Я молча, почти благоговейно, убрала мешочек в сумку. Он почти ничего не весил, однако плечо отяжелело, будто на него положили камень.
Ночью, лёжа на жёсткой кровати, я смотрела в заиндевевшее окно, и думала о зеркалах. В Линмарте ночь жила в них. Они не просто отражали свет — они хранили память. В них оставались обрывки голосов, образы ушедших, следы чувств. Даже пустая комната в зеркале казалась обжитой, поскольку помнила каждого, кто в ней был. Это была наша защита. В своём доме я никогда не чувствовала себя одинокой. Зеркала напоминали мне, кто я.
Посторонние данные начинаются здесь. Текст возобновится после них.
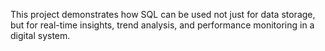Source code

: This project demonstrates how SQL can be used not just for data storage, but for real-time insights, trend analysis, and performance monitoring in a digital system.
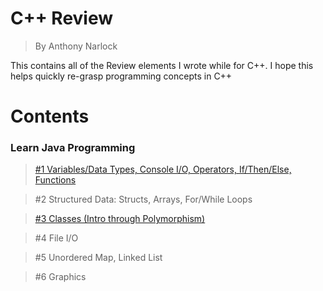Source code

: # <b>C++ Review</b>
> By Anthony Narlock

This contains all of the Review elements I wrote while for C++. I hope this helps quickly re-grasp programming concepts in C++

# <b>Contents</b>

### <b>Learn Java Programming</b>

> [#1 Variables/Data Types, Console I/O, Operators, If/Then/Else, Functions](https://github.com/narlock/cpp-archive/blob/main/Review/Learn%20C%2B%2B/basics.cpp)

> #2 Structured Data: Structs, Arrays, For/While Loops

> [#3 Classes (Intro through Polymorphism)](https://github.com/narlock/cpp-archive/tree/main/Review/Learn%20C%2B%2B/Classes%20I)

> #4 File I/O

> #5 Unordered Map, Linked List

> #6 Graphics
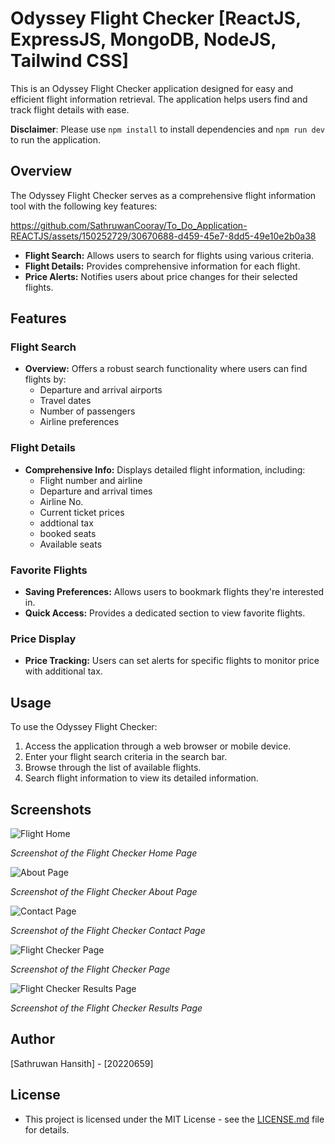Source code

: # Odyssey Flight Checker [ReactJS, ExpressJS, MongoDB, NodeJS, Tailwind CSS]

This is an Odyssey Flight Checker application designed for easy and efficient flight information retrieval. The application helps users find and track flight details with ease.

**Disclaimer**: Please use `npm install` to install dependencies and `npm run dev` to run the application.

## Overview

The Odyssey Flight Checker serves as a comprehensive flight information tool with the following key features:

https://github.com/SathruwanCooray/To_Do_Application-REACTJS/assets/150252729/30670688-d459-45e7-8dd5-49e10e2b0a38

- **Flight Search:** Allows users to search for flights using various criteria.
- **Flight Details:** Provides comprehensive information for each flight.
- **Price Alerts:** Notifies users about price changes for their selected flights.

## Features

### Flight Search

- **Overview:** Offers a robust search functionality where users can find flights by:
  - Departure and arrival airports
  - Travel dates
  - Number of passengers
  - Airline preferences

### Flight Details

- **Comprehensive Info:** Displays detailed flight information, including:
  - Flight number and airline
  - Departure and arrival times
  - Airline No.
  - Current ticket prices
  - addtional tax
  - booked seats
  - Available seats

### Favorite Flights

- **Saving Preferences:** Allows users to bookmark flights they're interested in.
- **Quick Access:** Provides a dedicated section to view favorite flights.

### Price Display

- **Price Tracking:** Users can set alerts for specific flights to monitor price with additional tax.

## Usage

To use the Odyssey Flight Checker:

1. Access the application through a web browser or mobile device.
2. Enter your flight search criteria in the search bar.
3. Browse through the list of available flights.
4. Search flight information to view its detailed information.

## Screenshots

![Flight Home](https://imgur.com/dBifnXi.png)

*Screenshot of the Flight Checker Home Page*

![About Page](https://imgur.com/VTp2cp3.png)

*Screenshot of the Flight Checker About Page*

![Contact Page](https://imgur.com/sFZjNzd.png)

*Screenshot of the Flight Checker Contact Page*

![Flight Checker Page](https://imgur.com/d5MJ0BF.png)

*Screenshot of the Flight Checker Page*

![Flight Checker Results Page](https://imgur.com/C1Kchqk.png)

*Screenshot of the Flight Checker Results Page*

## Author

[Sathruwan Hansith] - [20220659]

## License

- This project is licensed under the MIT License - see the [LICENSE.md](LICENSE.md) file for details.
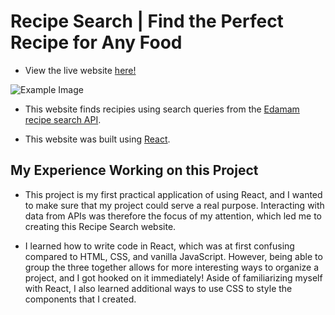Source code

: # Recipe Search | Find the Perfect Recipe for Any Food

- View the live website [here!](https://ahs718.github.io/recipe-search/)

![Example Image](example/example.gif)

- This website finds recipies using search queries from the [Edamam recipe search API](https://www.edamam.com).

- This website was built using [React](https://reactjs.org).

## My Experience Working on this Project

- This project is my first practical application of using React, and I wanted to make sure that my project could serve a real purpose. Interacting with data from APIs was therefore the focus of my attention, which led me to creating this Recipe Search website.

- I learned how to write code in React, which was at first confusing compared to HTML, CSS, and vanilla JavaScript. However, being able to group the three together allows for more interesting ways to organize a project, and I got hooked on it immediately! Aside of familiarizing myself with React, I also learned additional ways to use CSS to style the components that I created.
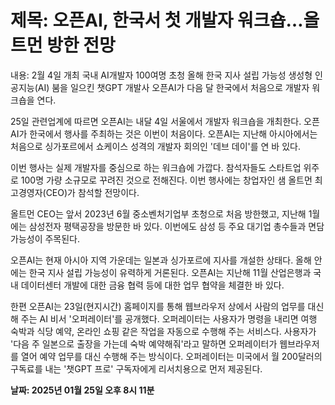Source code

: # **제목: 오픈AI, 한국서 첫 개발자 워크숍…올트먼 방한 전망**

  내용: 2월 4일 개최 국내 AI개발자 100여명 초청 올해 한국 지사 설립 가능성 생성형 인공지능(AI) 붐을 일으킨 챗GPT 개발사 오픈AI가 다음 달 한국에서 처음으로 개발자 워크숍을 연다. 

25일 관련업계에 따르면 오픈AI는 내달 4일 서울에서 개발자 워크숍을 개최한다. 오픈AI가 한국에서 행사를 주최하는 것은 이번이 처음이다. 오픈AI는 지난해 아시아에서는 처음으로 싱가포르에서 쇼케이스 성격의 개발자 회의인 '데브 데이'를 연 바 있다.

이번 행사는 실제 개발자를 중심으로 하는 워크숍에 가깝다. 참석자들도 스타트업 위주로 100명 가량 소규모로 꾸려진 것으로 전해진다. 이번 행사에는 창업자인 샘 올트먼 최고경영자(CEO)가 참석할 전망이다.

올트먼 CEO는 앞서 2023년 6월 중소벤처기업부 초청으로 처음 방한했고, 지난해 1월에는 삼성전자 평택공장을 방문한 바 있다. 이번에도 삼성 등 주요 대기업 총수들과 면담 가능성이 주목된다.

오픈AI는 현재 아시아 지역 가운데는 일본과 싱가포르에 지사를 개설한 상태다. 올해 안에는 한국 지사 설립 가능성이 유력하게 거론된다. 오픈AI는 지난해 11월 산업은행과 국내 데이터센터 개발에 대한 금융 협력 등에 대한 업무 협약을 체결한 바 있다.

한편 오픈AI는 23일(현지시간) 홈페이지를 통해 웹브라우저 상에서 사람의 업무를 대신해 주는 AI 비서 '오퍼레이터'를 공개했다. 오퍼레이터는 사용자가 명령을 내리면 여행 숙박과 식당 예약, 온라인 쇼핑 같은 작업을 자동으로 수행해 주는 서비스다. 사용자가 '다음 주 일본으로 출장을 가는데 숙박 예약해줘'라고 말하면 오퍼레이터가 웹브라우저를 열어 예약 업무를 대신 수행해 주는 방식이다. 오퍼레이터는 미국에서 월 200달러의 구독료를 내는 '챗GPT 프로' 구독자에게 리서치용으로 먼저 제공된다.

  **날짜: 2025년 01월 25일 오후 8시 11분**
Но здесь — пустота. Глухие стены, непроглядная тьма за окном. Мир будто не замечал, что в нём кто-то есть. Воздух был безвкусным и мёртвым. При этом это одиночество было не тихим и уютным, а гнетущим, абсолютным.
Утро пришло не с рассветом, а с тяжёлым, влажным ветром. Он выл в щелях дома, скрёбся в ставни, словно пытаясь выцарапать себе дорогу внутрь. Поднявшись, я ощутила, как колючий холод этого края впился в самое нутро, пройдя сквозь кожу и мышцы прямиком в кости.
В низкой дверной арке кухни застыл Талгар. Казалось, он не спал вовсе — сидел у очага, сгорбившись, пил густой отвар из потёртой кружки и смотрел в огонь, будто вёл с ним безмолвный, извечный спор. Тени от пламени плясали на его морщинистом лице, превращая его в древнюю каменную скульптуру, хранящую молчание веков.
— Уезжаешь? — бросил он, не оборачиваясь.
— Я должна, — ответила я, поправляя ремень сумки на плече. — Я видела это вчера. Оно здесь. Или совсем рядом.
— Ищешь то, что не хочет быть найденным, — старик отхлебнул своего варева, и лицо его исказила гримаса.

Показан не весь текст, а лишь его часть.